Summary: A Product and Service Code (PSC) describes what the government actually bought under a contract — a product, a service, or research and development. Each award carries a four-character PSC, and the first characters indicate a broad category.

5 min read · Updated 2026-06-22

What a PSC describes

PSC codes answer the question 'what was purchased?' They classify the deliverable: a physical product, a service, or research and development. This is different from classifying the contractor's industry — that is the job of NAICS. A single contractor can deliver across many PSC categories.

How PSC codes are structured

A PSC is four characters. Products use numeric codes grouped into Federal Supply Groups (the first two digits), while services and R&D use codes that begin with a letter. For example, product groups in the 10–14 range cover weapons, ammunition, and related ordnance, while service codes beginning with letters cover categories such as professional services, IT, or facilities support.

PSC vs NAICS

  • PSC — what was bought (the product or service).
  • NAICS — the industry of the contractor performing the work.

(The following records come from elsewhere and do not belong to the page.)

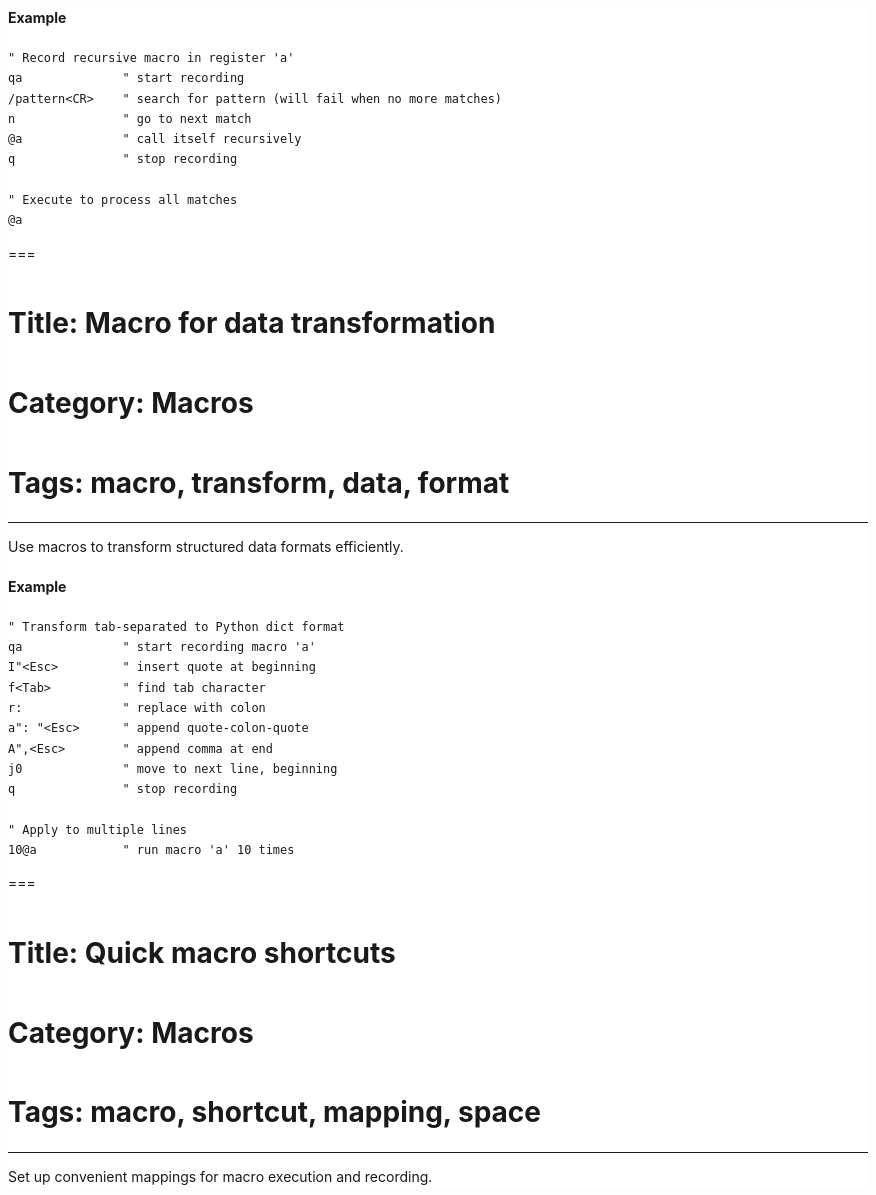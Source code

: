 #### Example

```vim
" Record recursive macro in register 'a'
qa              " start recording
/pattern<CR>    " search for pattern (will fail when no more matches)
n               " go to next match
@a              " call itself recursively
q               " stop recording

" Execute to process all matches
@a
```
===
# Title: Macro for data transformation
# Category: Macros
# Tags: macro, transform, data, format
---
Use macros to transform structured data formats efficiently.

#### Example

```vim
" Transform tab-separated to Python dict format
qa              " start recording macro 'a'
I"<Esc>         " insert quote at beginning
f<Tab>          " find tab character
r:              " replace with colon
a": "<Esc>      " append quote-colon-quote
A",<Esc>        " append comma at end
j0              " move to next line, beginning
q               " stop recording

" Apply to multiple lines
10@a            " run macro 'a' 10 times
```
===
# Title: Quick macro shortcuts
# Category: Macros
# Tags: macro, shortcut, mapping, space
---
Set up convenient mappings for macro execution and recording.
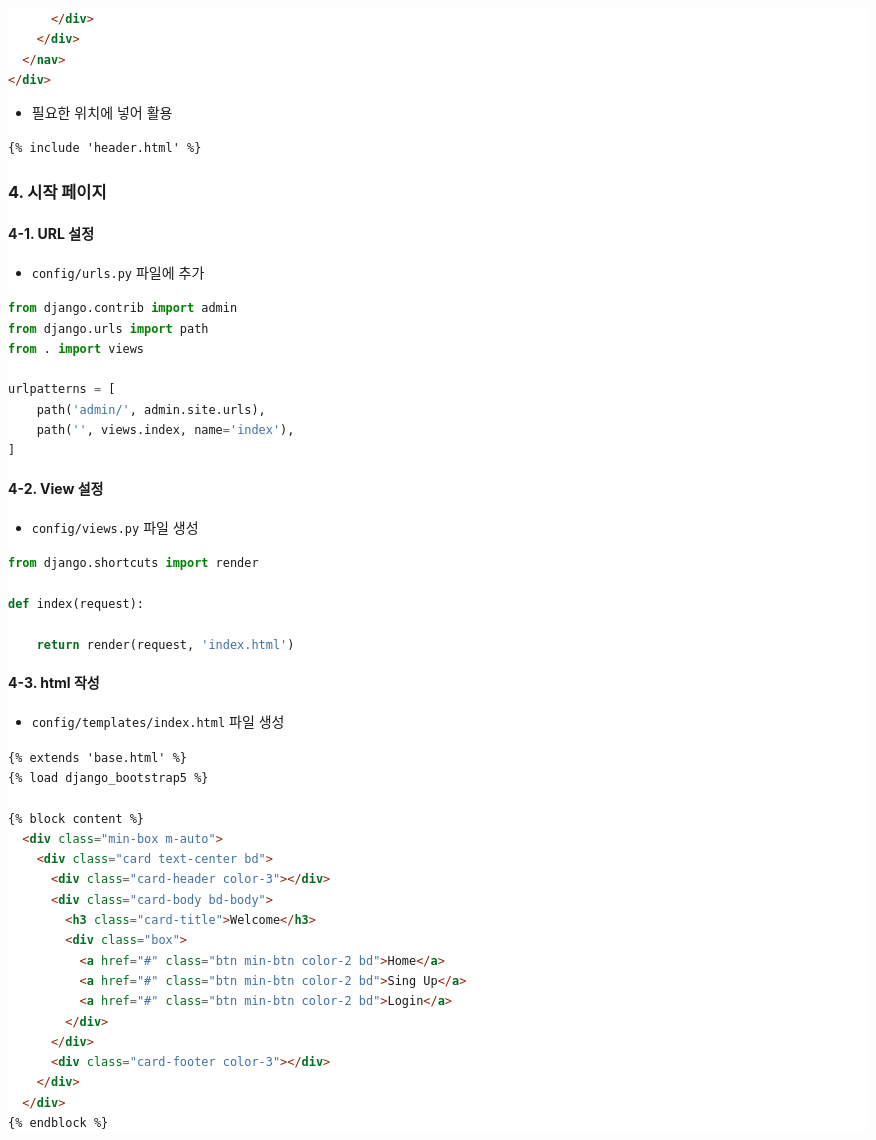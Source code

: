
 ```html
      </div>
    </div>
  </nav>
</div>
```

- 필요한 위치에 넣어 활용

```html
{% include 'header.html' %}
```



### 4. 시작 페이지

#### 4-1. URL 설정

- `config/urls.py` 파일에 추가

```python
from django.contrib import admin
from django.urls import path
from . import views

urlpatterns = [
    path('admin/', admin.site.urls),
    path('', views.index, name='index'),
]
```

#### 4-2. View 설정

- `config/views.py` 파일 생성

```python
from django.shortcuts import render

def index(request):

    return render(request, 'index.html')
```

#### 4-3. html 작성

- `config/templates/index.html` 파일 생성

```html
{% extends 'base.html' %}
{% load django_bootstrap5 %}

{% block content %}
  <div class="min-box m-auto">
    <div class="card text-center bd">
      <div class="card-header color-3"></div>
      <div class="card-body bd-body">
        <h3 class="card-title">Welcome</h3>
        <div class="box">
          <a href="#" class="btn min-btn color-2 bd">Home</a>
          <a href="#" class="btn min-btn color-2 bd">Sing Up</a>
          <a href="#" class="btn min-btn color-2 bd">Login</a>
        </div>
      </div>
      <div class="card-footer color-3"></div>
    </div>
  </div>
{% endblock %}
```

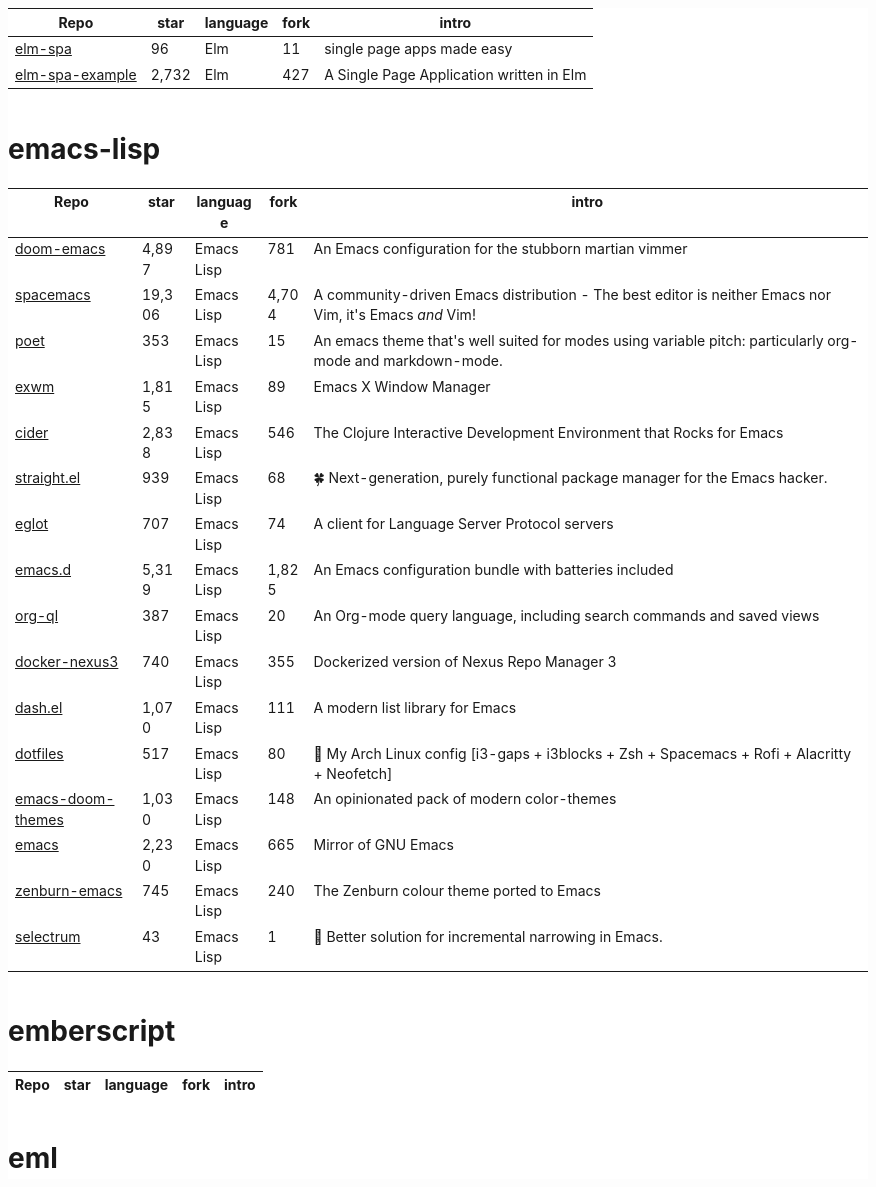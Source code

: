 Repo|star|language|fork|intro
-|-|-|-|-
[elm-spa](https://github.com/ryannhg/elm-spa)|96|Elm|11|single page apps made easy
[elm-spa-example](https://github.com/rtfeldman/elm-spa-example)|2,732|Elm|427|A Single Page Application written in Elm


# emacs-lisp

Repo|star|language|fork|intro
-|-|-|-|-
[doom-emacs](https://github.com/hlissner/doom-emacs)|4,897|Emacs Lisp|781|An Emacs configuration for the stubborn martian vimmer
[spacemacs](https://github.com/syl20bnr/spacemacs)|19,306|Emacs Lisp|4,704|A community-driven Emacs distribution - The best editor is neither Emacs nor Vim, it's Emacs *and* Vim!
[poet](https://github.com/kunalb/poet)|353|Emacs Lisp|15|An emacs theme that's well suited for modes using variable pitch: particularly org-mode and markdown-mode.
[exwm](https://github.com/ch11ng/exwm)|1,815|Emacs Lisp|89|Emacs X Window Manager
[cider](https://github.com/clojure-emacs/cider)|2,838|Emacs Lisp|546|The Clojure Interactive Development Environment that Rocks for Emacs
[straight.el](https://github.com/raxod502/straight.el)|939|Emacs Lisp|68|🍀 Next-generation, purely functional package manager for the Emacs hacker.
[eglot](https://github.com/joaotavora/eglot)|707|Emacs Lisp|74|A client for Language Server Protocol servers
[emacs.d](https://github.com/purcell/emacs.d)|5,319|Emacs Lisp|1,825|An Emacs configuration bundle with batteries included
[org-ql](https://github.com/alphapapa/org-ql)|387|Emacs Lisp|20|An Org-mode query language, including search commands and saved views
[docker-nexus3](https://github.com/sonatype/docker-nexus3)|740|Emacs Lisp|355|Dockerized version of Nexus Repo Manager 3
[dash.el](https://github.com/magnars/dash.el)|1,070|Emacs Lisp|111|A modern list library for Emacs
[dotfiles](https://github.com/da-edra/dotfiles)|517|Emacs Lisp|80|🐲 My Arch Linux config [i3-gaps + i3blocks + Zsh + Spacemacs + Rofi + Alacritty + Neofetch]
[emacs-doom-themes](https://github.com/hlissner/emacs-doom-themes)|1,030|Emacs Lisp|148|An opinionated pack of modern color-themes
[emacs](https://github.com/emacs-mirror/emacs)|2,230|Emacs Lisp|665|Mirror of GNU Emacs
[zenburn-emacs](https://github.com/bbatsov/zenburn-emacs)|745|Emacs Lisp|240|The Zenburn colour theme ported to Emacs
[selectrum](https://github.com/raxod502/selectrum)|43|Emacs Lisp|1|🔔 Better solution for incremental narrowing in Emacs.


# emberscript

Repo|star|language|fork|intro
-|-|-|-|-



# eml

Why PSC matters for research

PSC is one of the most useful ways to find comparable awards. If you want to see who supplies a particular kind of product or service to the government, browsing by PSC groups those awards together regardless of which industry the suppliers come from. It is also a key signal for understanding the nature of an award at a glance.

How the first characters reveal the category

Because the leading characters of a PSC carry meaning, you can often understand an award's nature before reading anything else. Numeric product groups cluster related items together — for instance, the 10–14 range covers weapons, ordnance, ammunition, and guided missiles, while other numeric ranges cover aircraft, ships, vehicles, electronics, and more. Service and research codes begin with a letter, with families for professional services, IT and telecommunications, facilities, medical services, and research and development. Learning a handful of the families you care about lets you scan a list of awards and immediately see what each one is for.

Using PSC for competitive and market research

PSC is a natural lens for market analysis. Pick the code or family that matches what you sell, and the awards under it become a map of demand: which agencies buy it, which companies win it, and at what scale. That is far more precise than searching by keyword, because the government has already classified each award for you. Pairing PSC with NAICS narrows it further — the product or service plus the industry of the supplier.

Common PSC mistakes

  • Confusing PSC (what was bought) with NAICS (the supplier's industry).
  • Assuming a four-character code with a letter is invalid — letter-led codes are services and R&D.
  • Reading a single PSC as the entire scope of a complex award that may touch several.

Frequently asked questions

How many characters is a PSC code?

Four characters. Products are numeric; services and research begin with a letter.

How is PSC different from NAICS?

PSC classifies what was purchased; NAICS classifies the industry of the contractor performing the work.

This guide explains publicly available federal procurement data. GovAwardData.com is an independent directory and is not affiliated with the U.S. government. Verify specific figures with the official source (USAspending.gov or SAM.gov).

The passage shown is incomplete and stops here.